§ **Problem description**
Pull every line with "adduser" from the data.

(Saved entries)
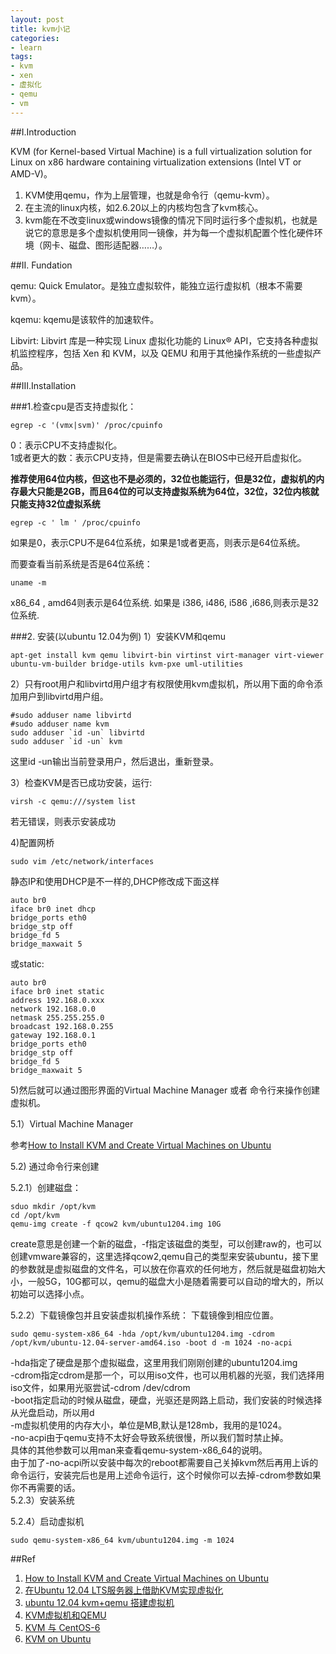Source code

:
 ```yaml
---
layout: post
title: kvm小记
categories:
- learn
tags:
- kvm
- xen
- 虚拟化
- qemu
- vm
---
```


##I.Introduction                      

KVM (for Kernel-based Virtual Machine) is a full virtualization solution for Linux on x86 hardware containing virtualization extensions (Intel VT or AMD-V)。                 

1.	KVM使用qemu，作为上层管理，也就是命令行（qemu-kvm）。
2.	在主流的linux内核，如2.6.20以上的内核均包含了kvm核心。
3.	kvm能在不改变linux或windows镜像的情况下同时运行多个虚拟机，也就是说它的意思是多个虚拟机使用同一镜像，并为每一个虚拟机配置个性化硬件环境（网卡、磁盘、图形适配器……）。

##II. Fundation       

qemu: Quick Emulator。是独立虚拟软件，能独立运行虚拟机（根本不需要kvm）。 
          
kqemu: kqemu是该软件的加速软件。            

Libvirt: Libvirt 库是一种实现 Linux 虚拟化功能的 Linux® API，它支持各种虚拟机监控程序，包括 Xen 和 KVM，以及 QEMU 和用于其他操作系统的一些虚拟产品。           


##III.Installation

###1.检查cpu是否支持虚拟化：                

	egrep -c '(vmx|svm)' /proc/cpuinfo              

0：表示CPU不支持虚拟化。                 
1或者更大的数：表示CPU支持，但是需要去确认在BIOS中已经开启虚拟化。  
             
**推荐使用64位内核，但这也不是必须的，32位也能运行，但是32位，虚拟机的内存最大只能是2GB，而且64位的可以支持虚拟系统为64位，32位，32位内核就只能支持32位虚拟系统**

	egrep -c ' lm ' /proc/cpuinfo

如果是0，表示CPU不是64位系统，如果是1或者更高，则表示是64位系统。                 

而要查看当前系统是否是64位系统：

	uname -m

x86_64 , amd64则表示是64位系统. 如果是 i386, i486, i586 ,i686,则表示是32位系统.

###2. 安装(以ubuntu 12.04为例)
1）安装KVM和qemu
	
	apt-get install kvm qemu libvirt-bin virtinst virt-manager virt-viewer ubuntu-vm-builder bridge-utils kvm-pxe uml-utilities
	

2）只有root用户和libvirtd用户组才有权限使用kvm虚拟机，所以用下面的命令添加用户到libvirtd用户组。

	#sudo adduser name libvirtd
	#sudo adduser name kvm
	sudo adduser `id -un` libvirtd
	sudo adduser `id -un` kvm


这里id -un输出当前登录用户，然后退出，重新登录。

3）检查KVM是否已成功安装，运行:

	virsh -c qemu:///system list
	
若无错误，则表示安装成功  

4)配置网桥

	sudo vim /etc/network/interfaces

静态IP和使用DHCP是不一样的,DHCP修改成下面这样

	auto br0
	iface br0 inet dhcp
	bridge_ports eth0
	bridge_stp off
	bridge_fd 5
	bridge_maxwait 5

或static:

	auto br0
	iface br0 inet static
	address 192.168.0.xxx
	network 192.168.0.0
	netmask 255.255.255.0
	broadcast 192.168.0.255
	gateway 192.168.0.1
	bridge_ports eth0
	bridge_stp off
	bridge_fd 5
	bridge_maxwait 5
	
5)然后就可以通过图形界面的Virtual Machine Manager 或者 命令行来操作创建虚拟机。

5.1）Virtual Machine Manager 
 
参考[How to Install KVM and Create Virtual Machines on Ubuntu][1]

5.2) 通过命令行来创建
  
5.2.1）创建磁盘：

	sduo mkdir /opt/kvm
	cd /opt/kvm
	qemu-img create -f qcow2 kvm/ubuntu1204.img 10G

create意思是创建一个新的磁盘，-f指定该磁盘的类型，可以创建raw的，也可以创建vmware兼容的，这里选择qcow2,qemu自己的类型来安装ubuntu，接下里的参数就是虚拟磁盘的文件名，可以放在你喜欢的任何地方，然后就是磁盘初始大小，一般5G，10G都可以，qemu的磁盘大小是随着需要可以自动的增大的，所以初始可以选择小点。
   
5.2.2）下载镜像包并且安装虚拟机操作系统：
下载镜像到相应位置。
	
	sudo qemu-system-x86_64 -hda /opt/kvm/ubuntu1204.img -cdrom /opt/kvm/ubuntu-12.04-server-amd64.iso -boot d -m 1024 -no-acpi
	
-hda指定了硬盘是那个虚拟磁盘，这里用我们刚刚创建的ubuntu1204.img             
-cdrom指定cdrom是那一个，可以用iso文件，也可以用机器的光驱，我们选择用iso文件，如果用光驱尝试-cdrom /dev/cdrom             
-boot指定启动的时候从磁盘，硬盘，光驱还是网路上启动，我们安装的时候选择从光盘启动，所以用d             
-m虚拟机使用的内存大小，单位是MB,默认是128mb，我用的是1024。             
-no-acpi由于qemu支持不太好会导致系统很慢，所以我们暂时禁止掉。             
具体的其他参数可以用man来查看qemu-system-x86_64的说明。             
由于加了-no-acpi所以安装中每次的reboot都需要自己关掉kvm然后再用上诉的命令运行，安装完后也是用上述命令运行，这个时候你可以去掉-cdrom参数如果你不再需要的话。               
5.2.3）安装系统

5.2.4）启动虚拟机

	sudo qemu-system-x86_64 kvm/ubuntu1204.img -m 1024
	




##Ref
1. [How to Install KVM and Create Virtual Machines on Ubuntu][1]
2. [在Ubuntu 12.04 LTS服务器上借助KVM实现虚拟化](http://virtual.51cto.com/art/201206/341911.htm)
3. [ubuntu 12.04 kvm+qemu 搭建虚拟机](http://blog.chinaunix.net/uid-26867092-id-3202011.html)
4. [KVM虚拟机和QEMU](http://jianlee.ylinux.org/Computer/Software/kvm-qemu.html)
5. [KVM 与 CentOS-6](http://wiki.centos.org/zh/HowTos/KVM)
6. [KVM on Ubuntu](https://help.ubuntu.com/community/KVM)




[1]:http://www.howtogeek.com/117635/how-to-install-kvm-and-create-virtual-machines-on-ubuntu/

§ **Answer section**
	#sudo adduser name libvirtd
	#sudo adduser name kvm
	sudo adduser `id -un` libvirtd
	sudo adduser `id -un` kvm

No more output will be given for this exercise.